Serendipity: I’ll allow it

Well, well, well: never thought I’d find myself here.

Today I had planned to grind through some serious research, note-taking and other general uni related study in order to leave time tomorrow for a shoot my friend had asked me to help out on for his short film (Film & TV course at Swinburne) when BANG BANG he hits me up at 11:39am with a message: “MIGHT NEED YOU TO COME HELP WITH SOUND LATER TODAY IF YOU FINISH YOUR WORK SOMEONE DROPPED OUT”. And here I am now, 8:50pm, home sweet home, more fulfilled than ever (I even tried Korean food). How’s that for serendipity.

Even then, that’s not the serendipitous part I was intending to write about; this came when it started raining after we arrived on location. And BANG BANG, we found ourselves shooting downstairs, in one of Swinburne’s cute little cafes. The new location was perfect, better than it ever could have been in the gray-walled prison-esque original rooftop area of campus that the original shooting had intended to occur at. Thanks, Media One. Thanks, rain. Thanks in advance, chiropractor who will fix my back after the pain it suffered through holding up a shotgun mic for extended durations.

The People Formerly Known As The Audience

The entire idea central to this intrigues me. This reality that we, the audience; the listeners; the viewers; the congregation of consumers, have a voice. Thanks, internet, and your various pathways and passages to greater social communication.

“The people formerly known as the audience are those who were on the receiving end of a media system that ran one way, in a broadcasting pattern, with high entry fees and a few firms competing to speak very loudly while the rest of the population listened in isolation from one another— and who today are not in a situation like that at all.” — (Rosen, J. (2006) The People Formerly Known as the Audience)

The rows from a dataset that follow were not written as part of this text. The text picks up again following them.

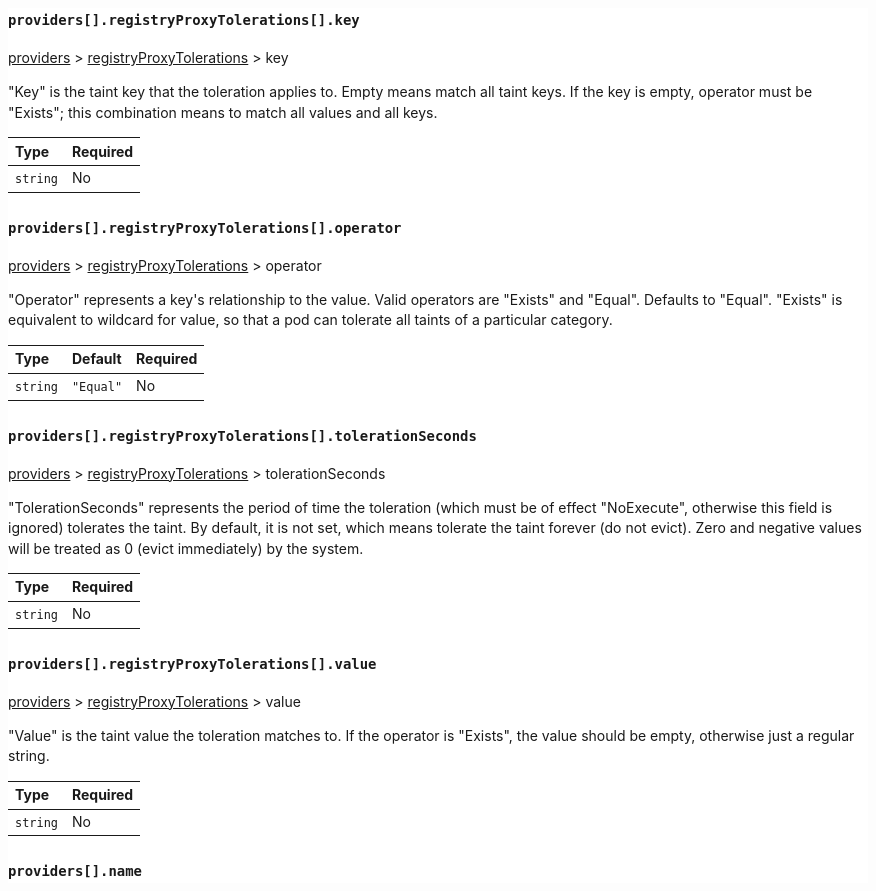 ### `providers[].registryProxyTolerations[].key`

[providers](kubernetes.md#providers) &gt; [registryProxyTolerations](kubernetes.md#providersregistryproxytolerations) &gt; key

"Key" is the taint key that the toleration applies to. Empty means match all taint keys. If the key is empty, operator must be "Exists"; this combination means to match all values and all keys.

| Type | Required |
| :--- | :--- |
| `string` | No |

### `providers[].registryProxyTolerations[].operator`

[providers](kubernetes.md#providers) &gt; [registryProxyTolerations](kubernetes.md#providersregistryproxytolerations) &gt; operator

"Operator" represents a key's relationship to the value. Valid operators are "Exists" and "Equal". Defaults to "Equal". "Exists" is equivalent to wildcard for value, so that a pod can tolerate all taints of a particular category.

| Type | Default | Required |
| :--- | :--- | :--- |
| `string` | `"Equal"` | No |

### `providers[].registryProxyTolerations[].tolerationSeconds`

[providers](kubernetes.md#providers) &gt; [registryProxyTolerations](kubernetes.md#providersregistryproxytolerations) &gt; tolerationSeconds

"TolerationSeconds" represents the period of time the toleration \(which must be of effect "NoExecute", otherwise this field is ignored\) tolerates the taint. By default, it is not set, which means tolerate the taint forever \(do not evict\). Zero and negative values will be treated as 0 \(evict immediately\) by the system.

| Type | Required |
| :--- | :--- |
| `string` | No |

### `providers[].registryProxyTolerations[].value`

[providers](kubernetes.md#providers) &gt; [registryProxyTolerations](kubernetes.md#providersregistryproxytolerations) &gt; value

"Value" is the taint value the toleration matches to. If the operator is "Exists", the value should be empty, otherwise just a regular string.

| Type | Required |
| :--- | :--- |
| `string` | No |

### `providers[].name`
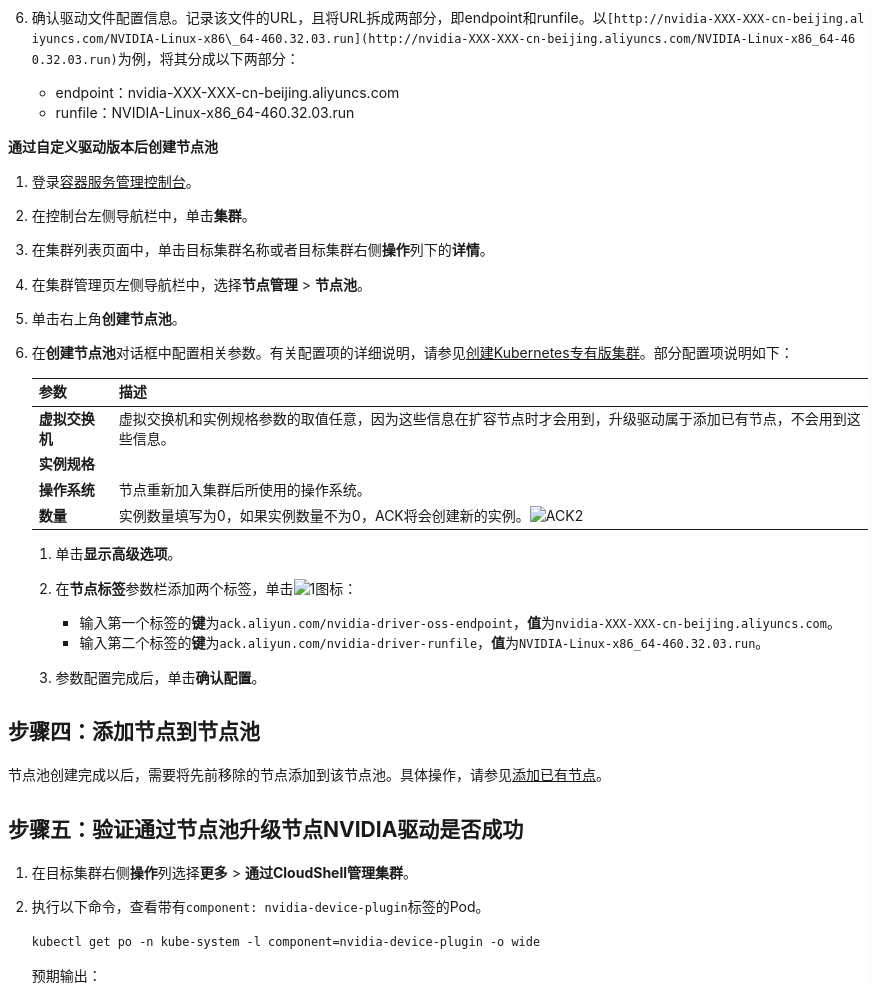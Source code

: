 6.  确认驱动文件配置信息。记录该文件的URL，且将URL拆成两部分，即endpoint和runfile。以`[http://nvidia-XXX-XXX-cn-beijing.aliyuncs.com/NVIDIA-Linux-x86\_64-460.32.03.run](http://nvidia-XXX-XXX-cn-beijing.aliyuncs.com/NVIDIA-Linux-x86_64-460.32.03.run)`为例，将其分成以下两部分：

    -   endpoint：nvidia-XXX-XXX-cn-beijing.aliyuncs.com
    -   runfile：NVIDIA-Linux-x86\_64-460.32.03.run

**通过自定义驱动版本后创建节点池**

1.  登录[容器服务管理控制台](https://cs.console.aliyun.com)。

2.  在控制台左侧导航栏中，单击**集群**。

3.  在集群列表页面中，单击目标集群名称或者目标集群右侧**操作**列下的**详情**。

4.  在集群管理页左侧导航栏中，选择**节点管理** \> **节点池**。

5.  单击右上角**创建节点池**。

6.  在**创建节点池**对话框中配置相关参数。有关配置项的详细说明，请参见[创建Kubernetes专有版集群](/cn.zh-CN/Kubernetes集群用户指南/集群/创建集群/创建Kubernetes专有版集群.md)。部分配置项说明如下：

    |参数|描述|
    |--|--|
    |**虚拟交换机**|虚拟交换机和实例规格参数的取值任意，因为这些信息在扩容节点时才会用到，升级驱动属于添加已有节点，不会用到这些信息。|
    |**实例规格**|
    |**操作系统**|节点重新加入集群后所使用的操作系统。|
    |**数量**|实例数量填写为0，如果实例数量不为0，ACK将会创建新的实例。![ACK2](https://static-aliyun-doc.oss-accelerate.aliyuncs.com/assets/img/zh-CN/9032725161/p245634.png) |

    1.  单击**显示高级选项**。

    2.  在**节点标签**参数栏添加两个标签，单击![1](https://static-aliyun-doc.oss-accelerate.aliyuncs.com/assets/img/zh-CN/9032725161/p245638.png)图标：

        -   输入第一个标签的**键**为`ack.aliyun.com/nvidia-driver-oss-endpoint`，**值**为`nvidia-XXX-XXX-cn-beijing.aliyuncs.com`。
        -   输入第二个标签的**键**为`ack.aliyun.com/nvidia-driver-runfile`，**值**为`NVIDIA-Linux-x86_64-460.32.03.run`。
    3.  参数配置完成后，单击**确认配置**。


## 步骤四：添加节点到节点池

节点池创建完成以后，需要将先前移除的节点添加到该节点池。具体操作，请参见[添加已有节点](/cn.zh-CN/Kubernetes集群用户指南/节点与节点池/节点/添加已有节点.md)。

## 步骤五：验证通过节点池升级节点NVIDIA驱动是否成功

1.  在目标集群右侧**操作**列选择**更多** \> **通过CloudShell管理集群**。

2.  执行以下命令，查看带有`component: nvidia-device-plugin`标签的Pod。

    ```
    kubectl get po -n kube-system -l component=nvidia-device-plugin -o wide
    ```

    预期输出：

Of course, in 2006 this was more or less teetering on the outer edges of the web 2.0; Rosen had posted this just a few months succeeding the creation of Twitter. At this point, Facebook (after only just dropping the infamous ‘The’) was well on its way to global domination, with the likes of other (soon to be giants) YouTube, Flickr and Tumblr very much on the same path. Having grown up alongside this expansion of social media and the rising (at least, dominant) age of the internet, of course it’s hard to imagine anything else; when Brain spoke of a broadcast era and the initial introduction of rap music into the world my mind races. To have seen (and maybe welcomed) the beginnings of the things we now take for granted, or those that exist as background noise among the ventures of everyday life, would have been something of a glorious experience; although I always find myself stumped on the question of whether or not it would have been as powerful or as interesting as it is in retrospect. Today, when things happen, do we/how will we know what’s going to stick (part of this virally-oriented world we live in) and become this ‘big’ thing (like the creation of hip-hop, or colour film, or even film with sound!), and sometimes I wonder if all those moments have been and gone. Is it just the retrospective element that make these things as exciting to me as they are? Would they have been as exciting if I had witnessed them firsthand? Ah, the beauty of life.

“You don’t own the eyeballs. You don’t own the press, which is now divided into pro and amateur zones. You don’t control production on the new platform, which isn’t one-way. There’s a new balance of power between you and us.” — (Rosen, J. (2006) The People Formerly Known as the Audience)

Fair Use

The two words (and subsequent multitude of slabs of legal terminology after) that allow the greatest YouTubers to keep on keeping on. Bless you, parody and satire regulations.

parody
ˈparədi/
noun
  1. an imitation of the style of a particular writer, artist, or genre with deliberate exaggeration for comic effect.